By: E&P Staff
The St. Paul Pioneer Press today sued in-state rival Minneapolis Star Tribune demanding that Par Ridder, the latter’s new publisher (after coming over from the Pi-Press), be barred from working for the paper for a year. He had just started last month.
The lawsuit claims that Ridder and two executives he has recruited from his old paper — Jennifer Parratt and Kevin Desmond — all violated non-compete agreements. It also seeks Parratt’s and Desmond’s removal for at least a year.
“The impact of this raid on the Pioneer Press has been, and will continue to be, both devastating and irreparable,” said the lawsuit, filed in Ramsey County District Court.
The Star Tribune reports tonight: “The lawsuit accuses Ridder and two executives he recruited from the Pioneer Press in recent weeks, of taking confidential information, including budgets, company profit and loss data, as well as advertiser lists and the accompanying revenue and rate information.”
Chris Harte, chairman of the Star Tribune Co., said in a statement: “There are facts in dispute relative to the recent move of Par Ridder from the St. Paul Pioneer Press to the Star Tribune. We will address these matters point by point in our legal response to the complaint and look forward to a full resolution.”

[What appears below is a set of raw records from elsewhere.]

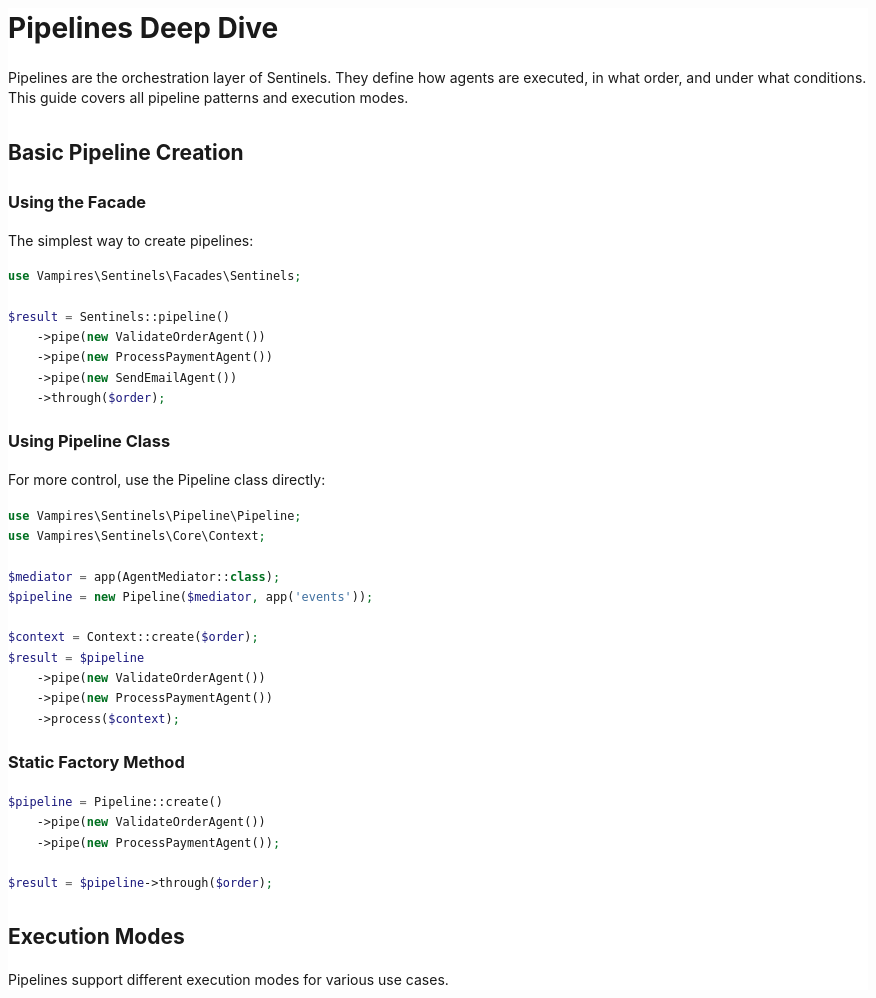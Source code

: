 # Pipelines Deep Dive

Pipelines are the orchestration layer of Sentinels. They define how agents are executed, in what order, and under what conditions. This guide covers all pipeline patterns and execution modes.

## Basic Pipeline Creation

### Using the Facade

The simplest way to create pipelines:

```php
use Vampires\Sentinels\Facades\Sentinels;

$result = Sentinels::pipeline()
    ->pipe(new ValidateOrderAgent())
    ->pipe(new ProcessPaymentAgent())
    ->pipe(new SendEmailAgent())
    ->through($order);
```

### Using Pipeline Class

For more control, use the Pipeline class directly:

```php
use Vampires\Sentinels\Pipeline\Pipeline;
use Vampires\Sentinels\Core\Context;

$mediator = app(AgentMediator::class);
$pipeline = new Pipeline($mediator, app('events'));

$context = Context::create($order);
$result = $pipeline
    ->pipe(new ValidateOrderAgent())
    ->pipe(new ProcessPaymentAgent())
    ->process($context);
```

### Static Factory Method

```php
$pipeline = Pipeline::create()
    ->pipe(new ValidateOrderAgent())
    ->pipe(new ProcessPaymentAgent());
    
$result = $pipeline->through($order);
```

## Execution Modes

Pipelines support different execution modes for various use cases.
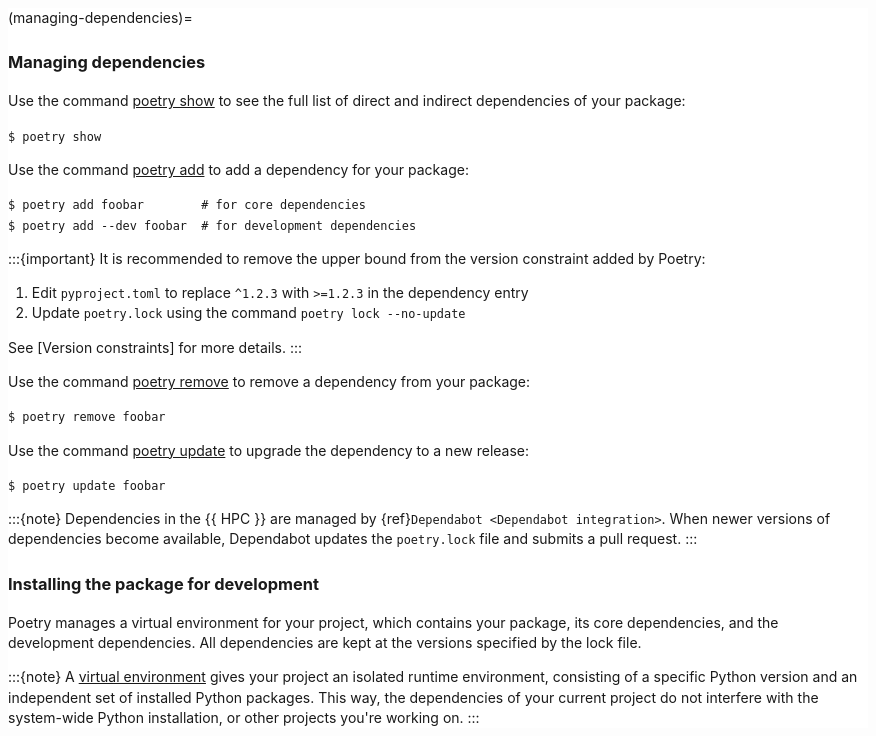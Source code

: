 (managing-dependencies)=

### Managing dependencies

Use the command [poetry show] to
see the full list of direct and indirect dependencies of your package:

```console
$ poetry show
```

Use the command [poetry add] to add a dependency for your package:

```console
$ poetry add foobar        # for core dependencies
$ poetry add --dev foobar  # for development dependencies
```

:::{important}
It is recommended to remove the upper bound from the version constraint added by Poetry:

1. Edit `pyproject.toml` to replace `^1.2.3` with `>=1.2.3` in the dependency entry
2. Update `poetry.lock` using the command `poetry lock --no-update`

See [Version constraints] for more details.
:::

Use the command [poetry remove] to remove a dependency from your package:

```console
$ poetry remove foobar
```

Use the command [poetry update] to upgrade the dependency to a new release:

```console
$ poetry update foobar
```

:::{note}
Dependencies in the {{ HPC }} are managed by {ref}`Dependabot <Dependabot integration>`.
When newer versions of dependencies become available,
Dependabot updates the `poetry.lock` file and submits a pull request.
:::

### Installing the package for development

Poetry manages a virtual environment for your project,
which contains your package, its core dependencies, and the development dependencies.
All dependencies are kept at the versions specified by the lock file.

:::{note}
A [virtual environment] gives your project
an isolated runtime environment,
consisting of a specific Python version and
an independent set of installed Python packages.
This way, the dependencies of your current project
do not interfere with the system-wide Python installation,
or other projects you're working on.
:::


[--reuse-existing-virtualenvs]: https://nox.thea.codes/en/stable/usage.html#re-using-virtualenvs
[.gitattributes]: https://git-scm.com/book/en/Customizing-Git-Git-Attributes
[.gitignore]: https://git-scm.com/book/en/v2/Git-Basics-Recording-Changes-to-the-Repository#_ignoring
[2021.11.26]: https://github.com/cjolowicz/cookiecutter-hypermodern-python/releases/tag/2021.11.26
[actions/cache]: https://github.com/actions/cache
[actions/checkout]: https://github.com/actions/checkout
[actions/download-artifact]: https://github.com/actions/download-artifact
[actions/setup-python]: https://github.com/actions/setup-python
[actions/upload-artifact]: https://github.com/actions/upload-artifact
[autodoc]: https://www.sphinx-doc.org/en/master/usage/extensions/autodoc.html
[bandit]: https://github.com/PyCQA/bandit
[bandit codes]: https://bandit.readthedocs.io/en/latest/plugins/index.html#complete-test-plugin-listing
[bash]: https://www.gnu.org/software/bash/
[black]: https://github.com/psf/black
[calendar versioning]: https://calver.org
[check-added-large-files]: https://github.com/pre-commit/pre-commit-hooks#check-added-large-files
[check-toml]: https://github.com/pre-commit/pre-commit-hooks#check-toml
[check-yaml]: https://github.com/pre-commit/pre-commit-hooks#check-yaml
[click]: https://click.palletsprojects.com/
[click.testing.clirunner]: https://click.palletsprojects.com/en/7.x/testing/
[codecov]: https://codecov.io/
[codecov/codecov-action]: https://github.com/codecov/codecov-action
[constraints file]: https://pip.pypa.io/en/stable/user_guide/#constraints-files
[contributor covenant]: https://www.contributor-covenant.org
[cookiecutter]: https://github.com/audreyr/cookiecutter
[coverage.py]: https://coverage.readthedocs.io/
[crazy-max/ghaction-github-labeler]: https://github.com/crazy-max/ghaction-github-labeler
[cupper]: https://github.com/senseyeio/cupper
[curl]: https://curl.haxx.se
[cyclomatic complexity]: https://en.wikipedia.org/wiki/Cyclomatic_complexity
[darglint]: https://github.com/terrencepreilly/darglint
[darglint codes]: https://github.com/terrencepreilly/darglint#error-codes
[dependabot]: https://dependabot.com/
[dependabot issue 4435]: https://github.com/dependabot/dependabot-core/issues/4435
[dev-prod parity]: https://12factor.net/dev-prod-parity
[end-of-file-fixer]: https://github.com/pre-commit/pre-commit-hooks#end-of-file-fixer
[flake8]: http://flake8.pycqa.org
[flake8-bandit]: https://github.com/tylerwince/flake8-bandit
[flake8-bugbear]: https://github.com/PyCQA/flake8-bugbear
[flake8-bugbear codes]: https://github.com/PyCQA/flake8-bugbear#list-of-warnings
[flake8-docstrings]: https://gitlab.com/pycqa/flake8-docstrings
[flake8-rst-docstrings]: https://github.com/peterjc/flake8-rst-docstrings
[flake8-rst-docstrings codes]: https://github.com/peterjc/flake8-rst-docstrings#flake8-validation-codes
[furo]: https://pradyunsg.me/furo/
[git]: https://www.git-scm.com
[git hook]: https://git-scm.com/book/en/v2/Customizing-Git-Git-Hooks
[github]: https://github.com/
[github actions]: https://github.com/features/actions
[github labeler]: https://github.com/marketplace/actions/github-labeler
[github release]: https://help.github.com/en/github/administering-a-repository/about-releases
[google docstring style]: https://google.github.io/styleguide/pyguide.html#38-comments-and-docstrings
[hypermodern python]: https://medium.com/@cjolowicz/hypermodern-python-d44485d9d769
[hypermodern python cookiecutter]: https://github.com/cjolowicz/cookiecutter-hypermodern-python
[install-poetry.py]: https://raw.githubusercontent.com/python-poetry/poetry/master/install-poetry.py
[isort]: https://pycqa.github.io/isort/
[jinja]: https://palletsprojects.com/p/jinja/
[json]: https://www.json.org/
[markdown]: https://spec.commonmark.org/current/
[mccabe]: https://github.com/PyCQA/mccabe
[mccabe codes]: https://github.com/PyCQA/mccabe#plugin-for-flake8
[mit license]: https://opensource.org/licenses/MIT
[mypy]: http://mypy-lang.org/
[myst]: https://myst-parser.readthedocs.io/
[napoleon]: https://www.sphinx-doc.org/en/master/usage/extensions/napoleon.html
[nox]: https://nox.thea.codes/
[nox-poetry]: https://nox-poetry.readthedocs.io/
[package metadata]: https://packaging.python.org/en/latest/specifications/core-metadata/
[pep 257]: http://www.python.org/dev/peps/pep-0257/
[pep 440]: https://www.python.org/dev/peps/pep-0440/
[pep 517]: https://www.python.org/dev/peps/pep-0517/
[pep 518]: https://www.python.org/dev/peps/pep-0518/
[pep 561]: https://www.python.org/dev/peps/pep-0561/
[pep 8]: http://www.python.org/dev/peps/pep-0008/
[pep8-naming]: https://github.com/pycqa/pep8-naming
[pep8-naming codes]: https://github.com/pycqa/pep8-naming#pep-8-naming-conventions
[pip]: https://pip.pypa.io/
[pip install]: https://pip.pypa.io/en/stable/reference/pip_install/
[pipx]: https://pipxproject.github.io/pipx/
[poetry]: https://python-poetry.org/
[poetry add]: https://python-poetry.org/docs/cli/#add
[poetry env]: https://python-poetry.org/docs/managing-environments/
[poetry export]: https://python-poetry.org/docs/cli/#export
[poetry install]: https://python-poetry.org/docs/cli/#install
[poetry remove]: https://python-poetry.org/docs/cli/#remove
[poetry run]: https://python-poetry.org/docs/cli/#run
[poetry show]: https://python-poetry.org/docs/cli/#show
[poetry update]: https://python-poetry.org/docs/cli/#update
[poetry version]: https://python-poetry.org/docs/cli/#version
[pre-commit]: https://pre-commit.com/
[pre-commit-hooks]: https://github.com/pre-commit/pre-commit-hooks
[prettier]: https://prettier.io/
[pycodestyle]: https://pycodestyle.pycqa.org/en/latest/
[pycodestyle codes]: https://pycodestyle.pycqa.org/en/latest/intro.html#error-codes
[pydocstyle]: http://www.pydocstyle.org/
[pydocstyle codes]: http://www.pydocstyle.org/en/stable/error_codes.html
[pyenv]: https://github.com/pyenv/pyenv
[pyflakes]: https://github.com/PyCQA/pyflakes
[pyflakes codes]: https://flake8.pycqa.org/en/latest/user/error-codes.html
[pygments]: https://pygments.org/
[pypa/gh-action-pypi-publish]: https://github.com/pypa/gh-action-pypi-publish
[pypi]: https://pypi.org/
[pyproject.toml]: https://python-poetry.org/docs/pyproject/
[pytest]: https://docs.pytest.org/en/latest/
[python build]: https://python-poetry.org/docs/cli/#build
[python package]: https://docs.python.org/3/tutorial/modules.html#packages
[python publish]: https://python-poetry.org/docs/cli/#publish
[pyupgrade]: https://github.com/asottile/pyupgrade
[read the docs]: https://readthedocs.org/
[release drafter]: https://github.com/release-drafter/release-drafter
[release-drafter/release-drafter]: https://github.com/release-drafter/release-drafter
[requirements file]: https://pip.readthedocs.io/en/stable/user_guide/#requirements-files
[restructuredtext]: https://docutils.sourceforge.io/rst.html
[safety]: https://github.com/pyupio/safety
[salsify/action-detect-and-tag-new-version]: https://github.com/salsify/action-detect-and-tag-new-version
[semantic versioning]: https://semver.org/
[sphinx]: http://www.sphinx-doc.org/
[sphinx-autobuild]: https://github.com/executablebooks/sphinx-autobuild
[sphinx-click]: https://sphinx-click.readthedocs.io/
[test fixture]: https://docs.pytest.org/en/latest/explanation/fixtures.html#about-fixtures
[testpypi]: https://test.pypi.org/
[toml]: https://github.com/toml-lang/toml
[tox]: https://tox.readthedocs.io/
[trailing-whitespace]: https://github.com/pre-commit/pre-commit-hooks#trailing-whitespace
[type annotations]: https://docs.python.org/3/library/typing.html
[typeguard]: https://github.com/agronholm/typeguard
[versions and constraints]: https://python-poetry.org/docs/dependency-specification/
[virtual environment]: https://docs.python.org/3/tutorial/venv.html
[virtualenv]: https://virtualenv.pypa.io/
[wheel]: https://www.python.org/dev/peps/pep-0427/
[xdoctest]: https://github.com/Erotemic/xdoctest
[yaml]: https://yaml.org/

The St. Paul paper puts it this way: “The lawsuit claims Par Ridder was planning his jump to the competing newspaper almost six months before his departure and took with him computer files loaded with sensitive data about Pioneer Press advertisers, company budgets and business plans. Ridder joined the Star Tribune on March 5.
“The lawsuit accuses the 38-year-old publisher and other defendants of fraud, civil theft and conspiracy, detailing a tawdry end to the Ridder family’s decades of owning and managing the Pioneer Press.
“The lawsuit also accuses Avista Capital Partners, the Star Tribune’s owner, of breach of contract and says the company played a role in various misdeeds….
“The lawsuit also asks that the computer data the three took with them not be used, and that a computer expert be allowed to inspect their computers and destroy files containing Pioneer Press data.”